Doch die Eigelsteintorburg ist weit mehr als nur ein Ort des Gedenkens: Schon aus der Ferne erscheint sie als mächtiger Zeitzeuge der mittelalterlichen Stadtgeschichte – und ist vielleicht deshalb einer der wohl am häufigsten touristisch besuchten Orte Kölns. Als eine von vier erhaltenen der früheren zwölf Torburgen Kölns in der acht Kilometer langen Stadtmauer sicherte und repräsentierte die Eigelsteintorburg Köln in Richtung Norden.
Das Tor zu den Eychelsteynen
Ihren Namen hat die Torburg durch die Straße, die unter ihr hindurchführt: der Eigelstein. Diese Straße gibt es bereits seit der Römerzeit und führte außerhalb der Stadt an Friedhöfen vorbei. Diese wiederum verfügten auf den Grabmälern häufig über Pinienzapfen aus Stein – ein Symbol der Unsterblichkeit, woraus die Kölner*innen „Eychelsteyne“ machten, weil sie wie Eicheln aussahen. So wurden aus „Eychelsteynen“ der „Eigelstein“.

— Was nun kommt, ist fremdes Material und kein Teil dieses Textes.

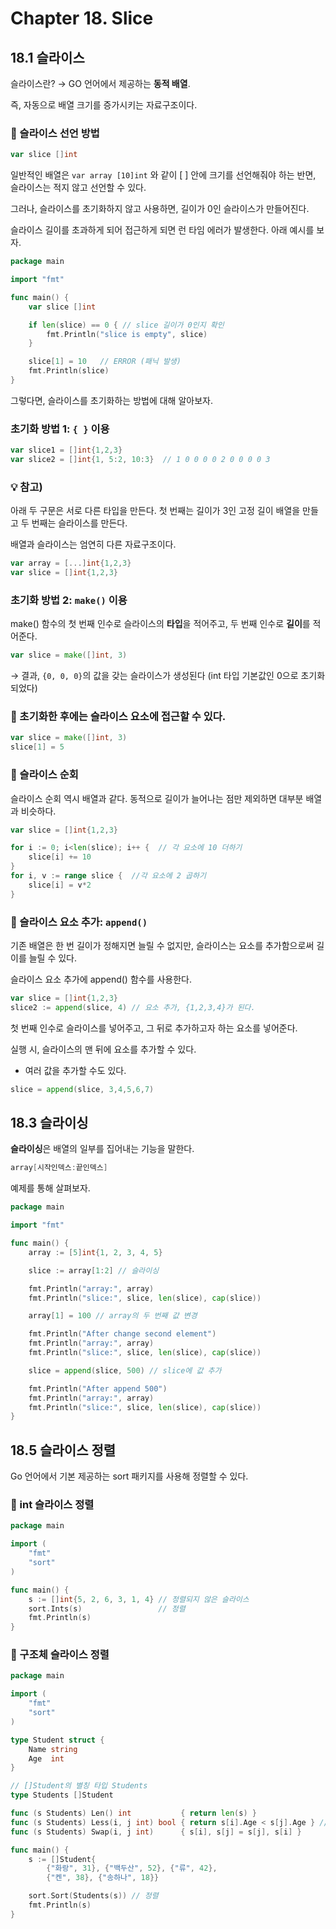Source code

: # Chapter 18. Slice

## 18.1 슬라이스

슬라이스란? → GO 언어에서 제공하는 **동적 배열**.    

즉, 자동으로 배열 크기를 증가시키는 자료구조이다.   

### 📌 슬라이스 선언 방법

```go
var slice []int
```

일반적인 배열은 `var array [10]int` 와 같이 [ ] 안에 크기를 선언해줘야 하는 반면, 슬라이스는 적지 않고 선언할 수 있다.

그러나, 슬라이스를 초기화하지 않고 사용하면, 길이가 0인 슬라이스가 만들어진다.    

슬라이스 길이를 초과하게 되어 접근하게 되면 런 타임 에러가 발생한다. 아래 예시를 보자.

```go
package main

import "fmt"

func main() {
	var slice []int

	if len(slice) == 0 { // slice 길이가 0인지 확인
		fmt.Println("slice is empty", slice)
	}

	slice[1] = 10   // ERROR (패닉 발생)
	fmt.Println(slice)
}
```

그렇다면, 슬라이스를 초기화하는 방법에 대해 알아보자.

### 초기화 방법 1: `{ }` 이용

```go
var slice1 = []int{1,2,3}
var slice2 = []int{1, 5:2, 10:3}  // 1 0 0 0 0 2 0 0 0 0 3
```

### 💡 참고)

아래 두 구문은 서로 다른 타입을 만든다. 첫 번째는 길이가 3인 고정 길이 배열을 만들고 두 번째는 슬라이스를 만든다.    

배열과 슬라이스는 엄연히 다른 자료구조이다.

```go
var array = [...]int{1,2,3}
var slice = []int{1,2,3}    
```

### 초기화 방법 2: `make()` 이용

make() 함수의 첫 번째 인수로 슬라이스의 **타입**을 적어주고, 두 번째 인수로 **길이**를 적어준다.   

```go
var slice = make([]int, 3)
```

→ 결과, `{0, 0, 0}`의 값을 갖는 슬라이스가 생성된다 (int 타입 기본값인 0으로 초기화되었다)

### 👀 초기화한 후에는 슬라이스 요소에 접근할 수 있다.

```go
var slice = make([]int, 3)
slice[1] = 5
```

### 📌 슬라이스 순회

슬라이스 순회 역시 배열과 같다. 동적으로 길이가 늘어나는 점만 제외하면 대부분 배열과 비슷하다.

```go
var slice = []int{1,2,3}

for i := 0; i<len(slice); i++ {  // 각 요소에 10 더하기
	slice[i] += 10
}
for i, v := range slice {  //각 요소에 2 곱하기
	slice[i] = v*2
}
```

### 📌 슬라이스 요소 추가: `append()`

기존 배열은 한 번 길이가 정해지면 늘릴 수 없지만, 슬라이스는 요소를 추가함으로써 길이를 늘릴 수 있다.    

슬라이스 요소 추가에 append() 함수를 사용한다.    

```go
var slice = []int{1,2,3}
slice2 := append(slice, 4) // 요소 추가, {1,2,3,4}가 된다.
```

첫 번째 인수로 슬라이스를 넣어주고, 그 뒤로 추가하고자 하는 요소를 넣어준다.    

실행 시, 슬라이스의 맨 뒤에 요소를 추가할 수 있다.    

- 여러 값을 추가할 수도 있다.

```go
slice = append(slice, 3,4,5,6,7)
```

## 18.3 슬라이싱

**슬라이싱**은 배열의 일부를 집어내는 기능을 말한다.

```go
array[시작인덱스:끝인덱스]
```

예제를 통해 살펴보자.

```go
package main

import "fmt"

func main() {
	array := [5]int{1, 2, 3, 4, 5}

	slice := array[1:2] // 슬라이싱

	fmt.Println("array:", array)
	fmt.Println("slice:", slice, len(slice), cap(slice))

	array[1] = 100 // array의 두 번째 값 변경

	fmt.Println("After change second element")
	fmt.Println("array:", array)
	fmt.Println("slice:", slice, len(slice), cap(slice))

	slice = append(slice, 500) // slice에 값 추가

	fmt.Println("After append 500")
	fmt.Println("array:", array)
	fmt.Println("slice:", slice, len(slice), cap(slice))
}
```

## 18.5 슬라이스 정렬

Go 언어에서 기본 제공하는 sort 패키지를 사용해 정렬할 수 있다.

### 📌 int 슬라이스 정렬

```go
package main

import (
	"fmt"
	"sort"
)

func main() {
	s := []int{5, 2, 6, 3, 1, 4} // 정렬되지 않은 슬라이스
	sort.Ints(s)                 // 정렬
	fmt.Println(s)
}
```

### 📌 구조체 슬라이스 정렬

```go
package main

import (
	"fmt"
	"sort"
)

type Student struct {
	Name string
	Age  int
}

// []Student의 별칭 타입 Students
type Students []Student

func (s Students) Len() int           { return len(s) }
func (s Students) Less(i, j int) bool { return s[i].Age < s[j].Age } // 나이 비교
func (s Students) Swap(i, j int)      { s[i], s[j] = s[j], s[i] }

func main() {
	s := []Student{
		{"화랑", 31}, {"백두산", 52}, {"류", 42},
		{"켄", 38}, {"송하나", 18}}

	sort.Sort(Students(s)) // 정렬
	fmt.Println(s)
}
```
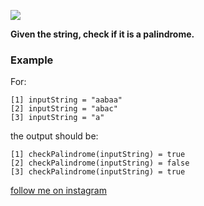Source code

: <a href="https://www.instagram.com/9_Tay"><img src="https://img.shields.io/badge/instagram-%23E4415F?style=flat&logo=instagram&logoColor=white"/></a>

**Given the string, check if it is a palindrome.**
### Example

For:

```
[1] inputString = "aabaa"
[2] inputString = "abac"
[3] inputString = "a"
```

the output should be:

```
[1] checkPalindrome(inputString) = true
[2] checkPalindrome(inputString) = false
[3] checkPalindrome(inputString) = true
```

[follow me on instagram](https://www.instagram.com/9_tay)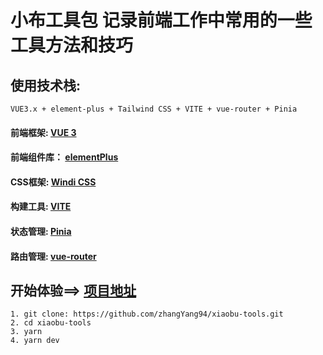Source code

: # 小布工具包 记录前端工作中常用的一些工具方法和技巧
## 使用技术栈:
```
VUE3.x + element-plus + Tailwind CSS + VITE + vue-router + Pinia
```
#### 前端框架:   [VUE 3](https://vue3js.cn/)
#### 前端组件库：  [elementPlus](https://element-plus.org/zh-CN/component/button.html)
#### CSS框架:   [Windi CSS](https://cn.windicss.org/guide/)
#### 构建工具: [VITE](https://cn.vitejs.dev/guide/)
#### 状态管理: [Pinia](https://pinia.web3doc.top/)
#### 路由管理: [vue-router](https://router.vuejs.org/zh/guide/)

## 开始体验==> [项目地址](https://github.com/zhangYang94/xiaobu-tools)
```
1. git clone: https://github.com/zhangYang94/xiaobu-tools.git
2. cd xiaobu-tools
3. yarn
4. yarn dev
```


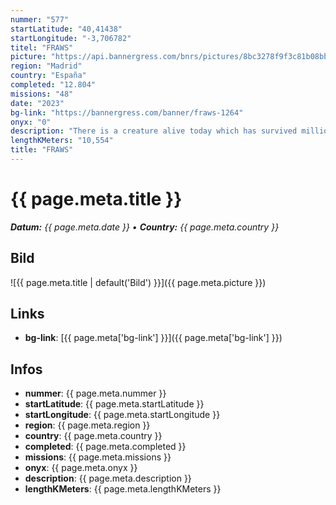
 ```yaml
---
nummer: "577"
startLatitude: "40,41438"
startLongitude: "-3,706782"
titel: "FRAWS"
picture: "https://api.bannergress.com/bnrs/pictures/8bc3278f9f3c81b08bb5979bb46d42bf"
region: "Madrid"
country: "España"
completed: "12.804"
missions: "48"
date: "2023"
bg-link: "https://bannergress.com/banner/fraws-1264"
onyx: "0"
description: "There is a creature alive today which has survived millions of years of evolution...without change, without passion, without logic. --- Passphrases are Mission Numbers. - Have Fun! - THE PARK CLOSES AT 10 p.m. !"
lengthKMeters: "10,554"
title: "FRAWS"
---
```


# {{ page.meta.title }}
_**Datum:** {{ page.meta.date }} • **Country:** {{ page.meta.country }}_

## Bild
![{{ page.meta.title | default('Bild') }}]({{ page.meta.picture }})

## Links
- **bg-link**: [{{ page.meta['bg-link'] }}]({{ page.meta['bg-link'] }})

## Infos
- **nummer**: {{ page.meta.nummer }}
- **startLatitude**: {{ page.meta.startLatitude }}
- **startLongitude**: {{ page.meta.startLongitude }}
- **region**: {{ page.meta.region }}
- **country**: {{ page.meta.country }}
- **completed**: {{ page.meta.completed }}
- **missions**: {{ page.meta.missions }}
- **onyx**: {{ page.meta.onyx }}
- **description**: {{ page.meta.description }}
- **lengthKMeters**: {{ page.meta.lengthKMeters }}


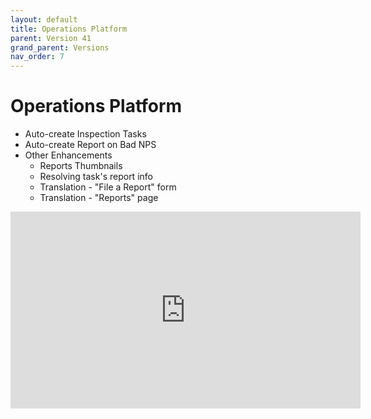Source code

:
 ```yaml
---
layout: default
title: Operations Platform
parent: Version 41
grand_parent: Versions
nav_order: 7
---
```


# Operations Platform

* Auto-create Inspection Tasks
* Auto-create Report on Bad NPS
* Other Enhancements
  * Reports Thumbnails
  * Resolving task's report info
  * Translation - "File a Report" form
  * Translation - "Reports" page

<iframe width="560" height="315" src="https://www.youtube.com/embed/ZWGnZiC3BEA" title="YouTube video player" frameborder="0" allow="accelerometer; autoplay; clipboard-write; encrypted-media; gyroscope; picture-in-picture; web-share" allowfullscreen></iframe>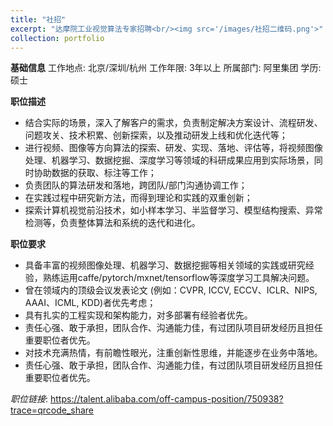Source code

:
 ```yaml
---
title: "社招"
excerpt: "达摩院工业视觉算法专家招聘<br/><img src='/images/社招二维码.png'>"
collection: portfolio
---
```


**基础信息**
工作地点: 北京/深圳/杭州 
工作年限: 3年以上
所属部门: 阿里集团
学历: 硕士

**职位描述**
+ 结合实际的场景，深入了解客户的需求，负责制定解决方案设计、流程研发、问题攻关、技术积累、创新探索，以及推动研发上线和优化迭代等；
+ 进行视频、图像等方向算法的探索、研发、实现、落地、评估等，将视频图像处理、机器学习、数据挖掘、深度学习等领域的科研成果应用到实际场景，同时协助数据的获取、标注等工作；
+ 负责团队的算法研发和落地，跨团队/部门沟通协调工作；
+ 在实践过程中研究新方法，而得到理论和实践的双重创新；
+ 探索计算机视觉前沿技术，如小样本学习、半监督学习、模型结构搜索、异常检测等，负责整体算法和系统的迭代和进化。

**职位要求**
+ 具备丰富的视频图像处理、机器学习、数据挖掘等相关领域的实践或研究经验，熟练运用caffe/pytorch/mxnet/tensorflow等深度学习工具解决问题。
+ 曾在领域内的顶级会议发表论文 (例如：CVPR, ICCV, ECCV、ICLR、NIPS, AAAI、ICML, KDD)者优先考虑；
+ 具有扎实的工程实现和架构能力，对多部署有经验者优先。
+ 责任心强、敢于承担，团队合作、沟通能力佳，有过团队项目研发经历且担任重要职位者优先。
+ 对技术充满热情，有前瞻性眼光，注重创新性思维，并能逐步在业务中落地。
+ 责任心强、敢于承担，团队合作、沟通能力佳，有过团队项目研发经历且担任重要职位者优先。

*职位链接*: https://talent.alibaba.com/off-campus-position/750938?trace=qrcode_share
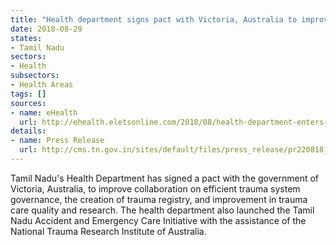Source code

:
 ```yaml
---
title: "Health department signs pact with Victoria, Australia to improve collaboration"
date: 2018-08-29
states:
- Tamil Nadu
sectors:
- Health
subsectors:
- Health Areas
tags: []
sources:
- name: eHealth
  url: http://ehealth.eletsonline.com/2018/08/health-department-enters-into-pact-with-australian-government/
details:
- name: Press Release
  url: http://cms.tn.gov.in/sites/default/files/press_release/pr220818_1.jpg
---
```


Tamil Nadu's Health Department has signed a pact with the government of Victoria, Australia, to improve collaboration on efficient trauma system governance, the creation of trauma registry, and improvement in trauma care quality and research. The health department also launched the Tamil Nadu Accident and Emergency Care Initiative with the assistance of the National Trauma Research Institute of Australia.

Zur Geschichte der Torburg
Erbaut wurde die Eigelsteintorburg zwischen 1228 und 1248 – im Zuge der dritten Stadterweiterung. Das frühere Eigelsteintor, das 1106 bei der zweiten Stadterweiterung etwa 100 Meter weiter südlich gebaut wurde, wurde später durch die neue Stadtmauer ersetzt. Von diesem alten Tor, das vermutlich in der Nähe der Eintrachtstraße bzw. „Unter Krahnenbäumen“ stand, sind keine Überreste erhalten. Als große Torburg verfügt das „aktuelle“ Eigelsteintor auch heute noch über die Anschlüsse der Stadtmauer.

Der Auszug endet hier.